OPINION {¶ 1} Appellant George J. Gibson appeals his felony sentence in the Ashland County Court of Common Pleas. The relevant facts leading to this appeal are as follows.

{¶ 2} On May 12, 2005, appellant pled guilty to theft from a disabled adult, R.C. 2913.02(A)(3), a felony of the fifth degree. On June 27, 2005, the court conducted a sentencing hearing. Appellant was sentenced to community control; the court also reserved a prison term of eight months should appellant violate the terms of his community control. A judgment entry of sentence was filed on June 30, 2005.

{¶ 3} On July 27, 2005, appellant filed a notice of appeal. He herein raises the following sole Assignment of Error:

{¶ 4} "I. THE RESERVATION OF A PRISON SENTENCE LONGER THAN THE MINIMUM SENTENCE FOR A POSSIBLE FUTURE VIOLATION OF COMMUNITY CONTROL SANCTIONS IS UNCONSTITUTIONAL IN THIS CASE.

I. {¶ 5} In his sole Assignment of Error, appellant challenges his "more than minimum" felony sentence under Blakely v.Washington (2004), 542 U.S. 296, 124 S.Ct. 2531,159 L.Ed.2d 403.

{¶ 6} In State v. Foster, 109 Ohio St.3d 1, 2006-Ohio-856, the Ohio Supreme Court found certain provisions of Ohio's sentencing statute unconstitutional, in light of Blakely, supra, because said provisions required judicial factfinding to exceed the sentence allowed simply as a result of a conviction or plea. These included the provision for a more than minimum sentence on offenders who have not previously served prison time, i.e., R.C. 2929.14(B).

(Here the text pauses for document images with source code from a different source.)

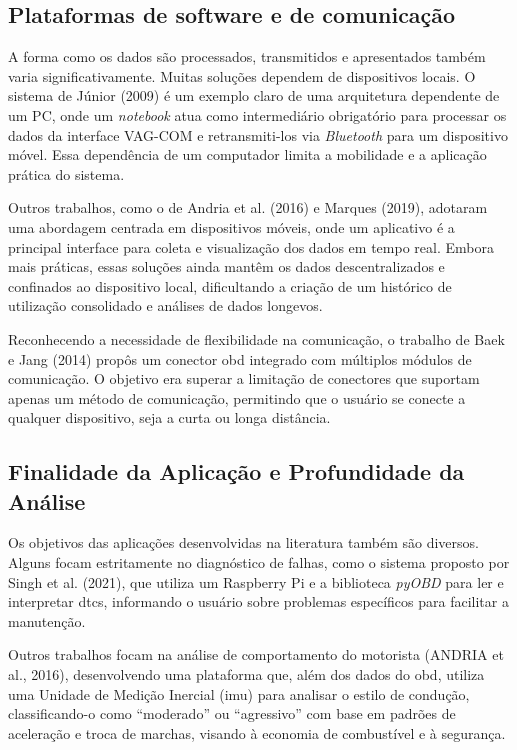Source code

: \documentclass[a4paper, 12pt]{article}
\begin{document}
\subsection{Plataformas de software e de comunicação}

A forma como os dados são processados, transmitidos e apresentados também varia significativamente. Muitas soluções dependem de dispositivos locais. O sistema de Júnior (2009) é um exemplo claro de uma arquitetura dependente de um PC, onde um {\textit{notebook} atua como intermediário obrigatório} para processar os dados da interface VAG-COM e retransmiti-los via \textit{Bluetooth} para um dispositivo móvel. Essa dependência de um computador limita a mobilidade e a aplicação prática do sistema.

Outros trabalhos, como o de {Andria et al. (2016)} e {Marques (2019)}, adotaram uma abordagem centrada em dispositivos móveis, onde um aplicativo é a principal interface para coleta e visualização dos dados em tempo real. Embora mais práticas, essas soluções ainda mantêm os dados descentralizados e confinados ao dispositivo local, dificultando a criação de um histórico de utilização consolidado e análises de dados longevos.

Reconhecendo a necessidade de flexibilidade na comunicação, o trabalho de Baek e Jang (2014) propôs um conector \acrshort{obd} integrado com múltiplos módulos de comunicação. O objetivo era superar a limitação de conectores que suportam apenas um método de comunicação, permitindo que o usuário se conecte a qualquer dispositivo, seja a curta ou longa distância.

\subsection{Finalidade da Aplicação e Profundidade da Análise}

Os objetivos das aplicações desenvolvidas na literatura também são diversos. Alguns focam estritamente no diagnóstico de falhas, como o sistema proposto por Singh et al. (2021), que utiliza um Raspberry Pi e a biblioteca \textit{pyOBD} para ler e interpretar \acrshort{dtc}s, informando o usuário sobre problemas específicos para facilitar a manutenção.

Outros trabalhos focam na análise de comportamento do motorista (ANDRIA et al., 2016), desenvolvendo uma plataforma que, além dos dados do \acrshort{obd}, utiliza uma Unidade de Medição Inercial (\acrshort{imu}) para analisar o estilo de condução, classificando-o como ``moderado'' ou ``agressivo'' com base em padrões de aceleração e troca de marchas, visando à economia de combustível e à segurança.
\end{document}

{¶ 7} To remedy Ohio's felony sentencing statutes, the Ohio Supreme Court severed the Blakely-offending portions that either create presumptive minimum or concurrent terms or require judicial factfinding to overcome the presumption. Foster at ¶ 97. The Court concluded "* * * that trial courts have full discretion to impose a prison sentence within the statutory range and are no longer required to make findings or give their reasons for imposing maximum, consecutive, or more than the minimum sentences." Id. at ¶ 100.

{¶ 8} We thus find appellant's sentencing is based upon at least one unconstitutional statutory provision now deemed void. We note the State has argued in its response brief that the issue before us is not ripe for appeal, as appellant's prison term was deferred by the trial court and appellant had not violated community control as of the time of the filing of the briefs.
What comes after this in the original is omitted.